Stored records
----

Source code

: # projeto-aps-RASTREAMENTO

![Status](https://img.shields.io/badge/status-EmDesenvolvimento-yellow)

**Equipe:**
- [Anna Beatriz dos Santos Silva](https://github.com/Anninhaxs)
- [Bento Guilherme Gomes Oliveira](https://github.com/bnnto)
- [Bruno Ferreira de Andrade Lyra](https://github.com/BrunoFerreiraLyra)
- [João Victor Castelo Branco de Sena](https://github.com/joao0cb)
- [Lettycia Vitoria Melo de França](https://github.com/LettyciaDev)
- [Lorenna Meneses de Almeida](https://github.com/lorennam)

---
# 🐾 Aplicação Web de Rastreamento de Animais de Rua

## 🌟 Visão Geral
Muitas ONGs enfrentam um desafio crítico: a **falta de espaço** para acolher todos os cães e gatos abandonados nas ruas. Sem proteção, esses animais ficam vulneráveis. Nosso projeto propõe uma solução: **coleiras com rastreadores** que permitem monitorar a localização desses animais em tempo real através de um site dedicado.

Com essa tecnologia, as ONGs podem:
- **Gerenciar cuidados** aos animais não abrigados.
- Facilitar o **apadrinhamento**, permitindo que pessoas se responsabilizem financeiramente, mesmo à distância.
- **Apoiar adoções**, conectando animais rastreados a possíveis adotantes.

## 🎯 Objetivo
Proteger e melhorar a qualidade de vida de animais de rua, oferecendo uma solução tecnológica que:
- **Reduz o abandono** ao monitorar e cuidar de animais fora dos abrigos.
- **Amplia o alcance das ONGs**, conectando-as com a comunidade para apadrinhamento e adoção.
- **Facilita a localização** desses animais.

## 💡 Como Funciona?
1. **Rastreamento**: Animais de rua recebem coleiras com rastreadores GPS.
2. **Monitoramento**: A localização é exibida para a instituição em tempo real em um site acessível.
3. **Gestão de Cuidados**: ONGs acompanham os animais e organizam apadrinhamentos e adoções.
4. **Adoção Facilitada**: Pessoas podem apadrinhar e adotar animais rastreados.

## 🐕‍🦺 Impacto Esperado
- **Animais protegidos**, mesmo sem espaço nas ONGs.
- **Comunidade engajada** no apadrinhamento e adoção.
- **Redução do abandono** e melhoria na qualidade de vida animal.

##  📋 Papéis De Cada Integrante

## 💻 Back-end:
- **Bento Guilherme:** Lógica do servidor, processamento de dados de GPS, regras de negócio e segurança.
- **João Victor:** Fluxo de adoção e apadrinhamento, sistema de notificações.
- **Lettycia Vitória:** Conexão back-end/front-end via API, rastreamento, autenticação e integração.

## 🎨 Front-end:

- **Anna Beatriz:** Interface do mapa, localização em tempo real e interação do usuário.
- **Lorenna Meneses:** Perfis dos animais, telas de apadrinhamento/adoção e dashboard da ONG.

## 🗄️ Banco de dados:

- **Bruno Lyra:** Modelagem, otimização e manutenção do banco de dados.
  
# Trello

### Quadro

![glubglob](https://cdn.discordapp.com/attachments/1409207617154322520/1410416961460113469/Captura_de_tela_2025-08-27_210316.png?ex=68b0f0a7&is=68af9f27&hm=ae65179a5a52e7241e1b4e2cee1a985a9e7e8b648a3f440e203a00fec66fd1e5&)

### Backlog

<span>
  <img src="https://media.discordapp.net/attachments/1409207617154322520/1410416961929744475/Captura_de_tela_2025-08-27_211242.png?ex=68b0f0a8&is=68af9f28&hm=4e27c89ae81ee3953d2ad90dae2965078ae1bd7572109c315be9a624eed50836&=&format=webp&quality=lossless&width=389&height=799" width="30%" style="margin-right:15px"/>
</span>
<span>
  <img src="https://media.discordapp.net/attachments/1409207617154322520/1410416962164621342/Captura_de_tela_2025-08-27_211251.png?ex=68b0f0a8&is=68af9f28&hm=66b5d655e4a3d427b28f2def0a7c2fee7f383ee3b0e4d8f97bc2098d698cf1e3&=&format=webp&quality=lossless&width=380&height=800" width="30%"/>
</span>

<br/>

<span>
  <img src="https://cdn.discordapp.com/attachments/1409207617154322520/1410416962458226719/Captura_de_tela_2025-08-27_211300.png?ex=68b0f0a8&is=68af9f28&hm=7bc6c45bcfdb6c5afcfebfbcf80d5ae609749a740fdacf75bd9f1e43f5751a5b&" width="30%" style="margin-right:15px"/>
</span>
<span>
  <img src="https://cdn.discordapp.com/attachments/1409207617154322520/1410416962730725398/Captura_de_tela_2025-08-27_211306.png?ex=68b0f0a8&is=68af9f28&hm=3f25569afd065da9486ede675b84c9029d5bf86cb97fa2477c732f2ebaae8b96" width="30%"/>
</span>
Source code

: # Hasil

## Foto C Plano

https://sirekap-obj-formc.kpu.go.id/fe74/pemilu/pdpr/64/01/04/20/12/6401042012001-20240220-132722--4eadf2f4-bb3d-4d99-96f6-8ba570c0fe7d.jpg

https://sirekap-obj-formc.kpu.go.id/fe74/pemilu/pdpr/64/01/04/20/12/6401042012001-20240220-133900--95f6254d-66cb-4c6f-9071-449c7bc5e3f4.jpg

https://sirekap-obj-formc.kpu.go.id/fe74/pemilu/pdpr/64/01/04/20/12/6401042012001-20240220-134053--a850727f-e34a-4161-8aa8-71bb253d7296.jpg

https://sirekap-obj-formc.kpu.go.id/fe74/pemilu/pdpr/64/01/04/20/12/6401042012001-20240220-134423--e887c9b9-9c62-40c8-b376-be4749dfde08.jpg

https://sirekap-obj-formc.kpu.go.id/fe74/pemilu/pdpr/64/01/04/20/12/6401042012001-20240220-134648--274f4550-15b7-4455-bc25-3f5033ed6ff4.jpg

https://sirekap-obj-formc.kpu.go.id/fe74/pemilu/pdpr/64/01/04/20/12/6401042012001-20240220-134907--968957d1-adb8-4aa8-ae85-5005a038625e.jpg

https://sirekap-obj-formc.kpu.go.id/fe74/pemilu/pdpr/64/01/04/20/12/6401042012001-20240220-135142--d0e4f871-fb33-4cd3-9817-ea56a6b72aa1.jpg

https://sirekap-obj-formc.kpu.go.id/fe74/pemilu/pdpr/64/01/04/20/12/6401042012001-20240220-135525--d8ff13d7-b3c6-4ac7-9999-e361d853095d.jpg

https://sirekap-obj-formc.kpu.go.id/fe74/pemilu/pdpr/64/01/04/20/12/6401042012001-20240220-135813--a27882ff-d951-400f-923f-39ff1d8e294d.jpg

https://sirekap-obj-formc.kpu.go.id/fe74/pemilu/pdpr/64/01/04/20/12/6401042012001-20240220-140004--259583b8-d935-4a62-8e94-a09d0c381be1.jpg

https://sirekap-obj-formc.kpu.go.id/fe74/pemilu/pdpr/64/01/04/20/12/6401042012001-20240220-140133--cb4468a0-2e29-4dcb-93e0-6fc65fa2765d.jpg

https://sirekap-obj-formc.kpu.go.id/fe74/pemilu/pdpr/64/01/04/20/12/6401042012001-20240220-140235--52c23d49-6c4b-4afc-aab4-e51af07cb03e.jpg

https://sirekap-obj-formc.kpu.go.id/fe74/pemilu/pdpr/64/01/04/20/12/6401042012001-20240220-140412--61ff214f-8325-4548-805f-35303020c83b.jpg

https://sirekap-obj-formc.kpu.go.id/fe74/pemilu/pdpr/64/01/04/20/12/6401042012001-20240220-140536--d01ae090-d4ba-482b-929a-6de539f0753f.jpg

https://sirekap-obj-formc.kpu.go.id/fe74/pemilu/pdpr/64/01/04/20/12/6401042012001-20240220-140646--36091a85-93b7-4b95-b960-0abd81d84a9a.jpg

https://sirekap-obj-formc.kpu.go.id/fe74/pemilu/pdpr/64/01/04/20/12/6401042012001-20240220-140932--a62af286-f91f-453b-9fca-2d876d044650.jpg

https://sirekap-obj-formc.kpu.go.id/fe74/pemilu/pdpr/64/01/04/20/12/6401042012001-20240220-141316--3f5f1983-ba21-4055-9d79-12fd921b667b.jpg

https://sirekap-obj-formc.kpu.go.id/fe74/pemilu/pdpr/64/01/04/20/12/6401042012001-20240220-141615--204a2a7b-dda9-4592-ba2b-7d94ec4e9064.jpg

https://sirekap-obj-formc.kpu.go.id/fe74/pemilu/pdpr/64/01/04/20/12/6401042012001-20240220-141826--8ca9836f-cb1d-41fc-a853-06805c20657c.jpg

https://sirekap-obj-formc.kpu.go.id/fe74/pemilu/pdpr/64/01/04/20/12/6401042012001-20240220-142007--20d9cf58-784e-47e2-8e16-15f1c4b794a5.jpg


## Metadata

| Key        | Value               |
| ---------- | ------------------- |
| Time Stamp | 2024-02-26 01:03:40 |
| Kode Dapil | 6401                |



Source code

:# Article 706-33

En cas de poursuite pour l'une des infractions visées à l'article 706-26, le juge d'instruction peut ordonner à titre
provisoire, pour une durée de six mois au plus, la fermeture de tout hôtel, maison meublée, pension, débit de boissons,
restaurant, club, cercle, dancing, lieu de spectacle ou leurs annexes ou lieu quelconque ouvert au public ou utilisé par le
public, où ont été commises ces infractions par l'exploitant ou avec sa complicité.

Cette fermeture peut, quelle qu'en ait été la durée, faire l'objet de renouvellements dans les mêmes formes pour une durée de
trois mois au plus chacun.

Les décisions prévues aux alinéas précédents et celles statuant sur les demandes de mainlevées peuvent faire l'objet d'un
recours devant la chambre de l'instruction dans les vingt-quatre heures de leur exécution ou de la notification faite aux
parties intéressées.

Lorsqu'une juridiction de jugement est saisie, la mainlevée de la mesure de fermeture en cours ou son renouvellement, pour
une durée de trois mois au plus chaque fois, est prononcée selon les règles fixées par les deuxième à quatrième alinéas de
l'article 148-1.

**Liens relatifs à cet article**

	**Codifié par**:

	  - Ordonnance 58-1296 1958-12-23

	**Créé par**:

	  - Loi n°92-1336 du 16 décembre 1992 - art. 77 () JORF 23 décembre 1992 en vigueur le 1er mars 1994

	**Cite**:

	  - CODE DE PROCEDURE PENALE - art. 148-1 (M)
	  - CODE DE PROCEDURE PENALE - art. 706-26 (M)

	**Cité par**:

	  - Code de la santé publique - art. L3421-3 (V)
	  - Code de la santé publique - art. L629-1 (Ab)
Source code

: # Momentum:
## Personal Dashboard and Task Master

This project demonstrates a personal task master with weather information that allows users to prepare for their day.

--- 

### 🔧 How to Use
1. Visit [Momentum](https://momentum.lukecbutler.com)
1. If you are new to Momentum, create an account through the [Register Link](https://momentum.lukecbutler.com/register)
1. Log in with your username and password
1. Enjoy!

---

----

§ Problem
Which lines run from the one holding "Kode Dapil |" through the one holding "parties intéressées." in the records above? Repeat them exactly, both included, and nothing more.

§ Answer section
| Kode Dapil | 6401                |



Source code

:# Article 706-33

En cas de poursuite pour l'une des infractions visées à l'article 706-26, le juge d'instruction peut ordonner à titre
provisoire, pour une durée de six mois au plus, la fermeture de tout hôtel, maison meublée, pension, débit de boissons,
restaurant, club, cercle, dancing, lieu de spectacle ou leurs annexes ou lieu quelconque ouvert au public ou utilisé par le
public, où ont été commises ces infractions par l'exploitant ou avec sa complicité.

Cette fermeture peut, quelle qu'en ait été la durée, faire l'objet de renouvellements dans les mêmes formes pour une durée de
trois mois au plus chacun.

Les décisions prévues aux alinéas précédents et celles statuant sur les demandes de mainlevées peuvent faire l'objet d'un
recours devant la chambre de l'instruction dans les vingt-quatre heures de leur exécution ou de la notification faite aux
parties intéressées.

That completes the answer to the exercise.